For any performance meter you need to know four key things about it or it tells you almost nothing. Any assumptions you make can easily lead you astray. If you know these four things, the meter becomes a lot more useful.
Let’s look at a simple little meter and explore our ignorance about it to figure out what we need to know. Imagine you learn this: The application did 3000 writes. Here are the four key things you don’t know.
1. The Time The Meter Was Taken
First and foremost, you need to know when the data was collected because no meter is an island. It is almost never the case that all possible metering data comes from one source. You’ll have to dig into various sources and coordinate with other people. The way you link them together is time.
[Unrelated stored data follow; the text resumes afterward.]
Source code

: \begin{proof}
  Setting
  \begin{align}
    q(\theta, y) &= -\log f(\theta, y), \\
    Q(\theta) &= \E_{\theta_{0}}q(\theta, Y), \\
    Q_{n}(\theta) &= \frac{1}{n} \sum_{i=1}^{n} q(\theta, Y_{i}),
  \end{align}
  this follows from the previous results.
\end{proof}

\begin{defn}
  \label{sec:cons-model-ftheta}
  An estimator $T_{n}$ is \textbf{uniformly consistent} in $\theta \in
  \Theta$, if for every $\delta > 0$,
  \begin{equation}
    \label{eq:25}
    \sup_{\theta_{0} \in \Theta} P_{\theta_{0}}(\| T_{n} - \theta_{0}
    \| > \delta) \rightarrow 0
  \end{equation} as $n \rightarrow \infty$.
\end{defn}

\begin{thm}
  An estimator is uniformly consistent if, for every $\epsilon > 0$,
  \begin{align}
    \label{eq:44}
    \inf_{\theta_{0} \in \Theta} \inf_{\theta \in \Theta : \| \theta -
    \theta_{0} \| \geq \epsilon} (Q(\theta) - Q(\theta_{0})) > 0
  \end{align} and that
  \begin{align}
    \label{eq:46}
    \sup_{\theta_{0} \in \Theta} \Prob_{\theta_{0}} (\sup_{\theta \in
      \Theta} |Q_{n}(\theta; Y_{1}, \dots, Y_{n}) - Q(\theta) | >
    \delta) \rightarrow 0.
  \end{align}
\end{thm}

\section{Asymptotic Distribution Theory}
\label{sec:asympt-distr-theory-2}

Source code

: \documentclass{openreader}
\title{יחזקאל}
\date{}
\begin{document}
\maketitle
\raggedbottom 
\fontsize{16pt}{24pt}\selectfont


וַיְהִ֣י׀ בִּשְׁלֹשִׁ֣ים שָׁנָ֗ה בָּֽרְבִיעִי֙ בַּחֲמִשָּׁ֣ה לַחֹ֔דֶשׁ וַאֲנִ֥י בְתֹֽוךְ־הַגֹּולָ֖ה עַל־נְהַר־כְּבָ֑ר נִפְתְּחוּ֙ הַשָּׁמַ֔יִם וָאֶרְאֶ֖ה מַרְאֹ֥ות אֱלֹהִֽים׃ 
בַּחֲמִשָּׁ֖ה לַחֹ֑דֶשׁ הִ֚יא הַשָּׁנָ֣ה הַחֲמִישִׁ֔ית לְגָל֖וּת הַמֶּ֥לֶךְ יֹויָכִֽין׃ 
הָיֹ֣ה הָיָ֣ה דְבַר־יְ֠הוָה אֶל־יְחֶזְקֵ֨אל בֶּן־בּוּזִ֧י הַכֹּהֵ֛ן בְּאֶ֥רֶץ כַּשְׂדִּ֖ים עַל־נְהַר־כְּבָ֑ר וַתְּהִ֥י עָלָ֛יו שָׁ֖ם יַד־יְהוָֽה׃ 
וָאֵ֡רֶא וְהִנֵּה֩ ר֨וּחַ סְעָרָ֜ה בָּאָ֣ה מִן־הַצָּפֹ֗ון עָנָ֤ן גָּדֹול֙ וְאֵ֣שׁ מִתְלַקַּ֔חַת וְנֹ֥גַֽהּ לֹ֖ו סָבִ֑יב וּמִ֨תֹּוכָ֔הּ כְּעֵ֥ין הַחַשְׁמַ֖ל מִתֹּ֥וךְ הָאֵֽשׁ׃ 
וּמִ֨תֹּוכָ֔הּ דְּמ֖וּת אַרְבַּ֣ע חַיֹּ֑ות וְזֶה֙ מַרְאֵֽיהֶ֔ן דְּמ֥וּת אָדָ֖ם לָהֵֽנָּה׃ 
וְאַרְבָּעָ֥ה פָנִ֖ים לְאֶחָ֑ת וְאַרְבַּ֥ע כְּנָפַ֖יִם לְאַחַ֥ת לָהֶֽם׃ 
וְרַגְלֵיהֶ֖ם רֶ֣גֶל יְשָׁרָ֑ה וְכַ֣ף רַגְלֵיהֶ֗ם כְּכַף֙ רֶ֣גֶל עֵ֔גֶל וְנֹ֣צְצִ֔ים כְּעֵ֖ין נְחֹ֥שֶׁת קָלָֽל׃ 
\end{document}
If your meters are collected in different time zones, be sure to note that in the data. When discussing performance issues with people across time zones the most common mistake is to assume that we are all talking about the same point in time when we say: “at 3:05…”
Since time is usually easy to collect and takes up very little space, I always try to record the time starting with the year and going down to the second. 2012-10-23 12:34:23. You may not need that precision for the current question, but someday you may need it to answer a different question.
Adding the time can tell you: The application reported 3000 writes at 3:05:10PM EST on June 19, 2012. You can now compare and contrast this data with all other data sources.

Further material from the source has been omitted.